Arms of Hungerford: Sable, two bars argent in chief three plates

Robert Hungerford, 2nd Baron Hungerford (1409–1459) was an English landowner. The second but eldest surviving son of Walter Hungerford, 1st Baron Hungerford, he served in the Hundred Years' War, and was summoned to parliament as Baron Hungerford from 5 September 1450 to 26 May 1455. He died 14 May 1459, and in accordance with his will was buried in Salisbury Cathedral. He was succeeded by his son Robert Hungerford, 3rd Baron Hungerford (1431–1464).

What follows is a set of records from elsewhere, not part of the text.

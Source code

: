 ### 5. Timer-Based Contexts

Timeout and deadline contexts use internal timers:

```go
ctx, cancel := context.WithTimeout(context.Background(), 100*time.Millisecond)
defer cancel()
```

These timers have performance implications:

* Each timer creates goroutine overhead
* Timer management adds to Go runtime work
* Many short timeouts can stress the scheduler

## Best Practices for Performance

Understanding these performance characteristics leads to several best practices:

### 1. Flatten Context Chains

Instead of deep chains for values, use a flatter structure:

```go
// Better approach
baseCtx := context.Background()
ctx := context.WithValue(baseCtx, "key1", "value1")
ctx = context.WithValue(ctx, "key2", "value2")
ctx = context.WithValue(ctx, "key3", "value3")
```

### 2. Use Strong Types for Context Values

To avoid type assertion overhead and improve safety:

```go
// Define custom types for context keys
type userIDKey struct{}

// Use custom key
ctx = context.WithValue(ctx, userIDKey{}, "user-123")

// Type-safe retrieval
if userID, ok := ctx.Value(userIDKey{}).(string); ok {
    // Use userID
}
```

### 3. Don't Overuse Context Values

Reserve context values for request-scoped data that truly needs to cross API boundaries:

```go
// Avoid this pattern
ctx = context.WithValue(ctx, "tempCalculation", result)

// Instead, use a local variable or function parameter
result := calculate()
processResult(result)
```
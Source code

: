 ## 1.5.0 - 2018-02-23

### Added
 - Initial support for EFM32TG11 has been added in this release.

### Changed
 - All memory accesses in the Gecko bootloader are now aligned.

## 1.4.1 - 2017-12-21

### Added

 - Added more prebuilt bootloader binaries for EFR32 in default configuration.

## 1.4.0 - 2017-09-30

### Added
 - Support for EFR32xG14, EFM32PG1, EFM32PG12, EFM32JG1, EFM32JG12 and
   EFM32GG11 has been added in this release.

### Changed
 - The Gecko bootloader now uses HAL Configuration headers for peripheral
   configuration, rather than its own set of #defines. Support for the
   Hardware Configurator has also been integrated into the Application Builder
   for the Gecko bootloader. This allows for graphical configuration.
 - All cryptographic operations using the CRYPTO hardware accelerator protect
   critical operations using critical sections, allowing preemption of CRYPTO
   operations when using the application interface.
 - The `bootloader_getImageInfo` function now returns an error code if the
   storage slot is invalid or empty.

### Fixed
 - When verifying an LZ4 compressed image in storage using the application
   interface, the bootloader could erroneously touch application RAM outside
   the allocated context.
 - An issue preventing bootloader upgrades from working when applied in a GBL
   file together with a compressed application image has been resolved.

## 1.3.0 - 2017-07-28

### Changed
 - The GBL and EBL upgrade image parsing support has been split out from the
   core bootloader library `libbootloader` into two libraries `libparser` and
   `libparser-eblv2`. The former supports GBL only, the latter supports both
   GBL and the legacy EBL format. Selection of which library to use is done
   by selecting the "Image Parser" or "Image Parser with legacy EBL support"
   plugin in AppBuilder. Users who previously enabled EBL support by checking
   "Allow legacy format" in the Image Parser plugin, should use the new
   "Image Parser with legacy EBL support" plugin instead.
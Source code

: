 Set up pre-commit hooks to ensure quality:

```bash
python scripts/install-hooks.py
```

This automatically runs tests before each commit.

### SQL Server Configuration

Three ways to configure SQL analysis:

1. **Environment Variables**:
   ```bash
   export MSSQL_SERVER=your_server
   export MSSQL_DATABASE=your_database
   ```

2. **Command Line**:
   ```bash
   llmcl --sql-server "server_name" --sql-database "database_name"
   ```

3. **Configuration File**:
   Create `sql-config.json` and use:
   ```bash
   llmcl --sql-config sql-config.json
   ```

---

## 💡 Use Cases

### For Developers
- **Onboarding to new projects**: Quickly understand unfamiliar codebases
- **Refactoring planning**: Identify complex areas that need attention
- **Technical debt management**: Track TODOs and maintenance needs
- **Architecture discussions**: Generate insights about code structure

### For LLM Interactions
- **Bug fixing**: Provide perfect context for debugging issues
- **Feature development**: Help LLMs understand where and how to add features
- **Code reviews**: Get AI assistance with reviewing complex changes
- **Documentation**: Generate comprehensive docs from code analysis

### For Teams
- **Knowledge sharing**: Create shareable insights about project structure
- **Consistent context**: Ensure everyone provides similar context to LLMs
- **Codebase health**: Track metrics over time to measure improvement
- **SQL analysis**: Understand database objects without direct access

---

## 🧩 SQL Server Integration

His mother (Catherine Peverell) and his wife Margaret, 4th Baroness Botreaux, the wealthy heiress of William de Botreaux, 3rd Baron Botreaux, added to the landed property of his family in Cornwall. His wife lived until 7 February 1478, surviving all her descendants, excepting a great-granddaughter, Mary Hastings, 4th Baroness Hungerford. Her will, dated 8 August 1476, is printed in Nicholas Harris Nicolas's Testamenta Vetusta, and in Hoare's "Modern Wiltshire, Hundred of Heytesbury. A list of the heavy expenses she incurred in ransoming her son Robert appears in William Dugdale's Baronage.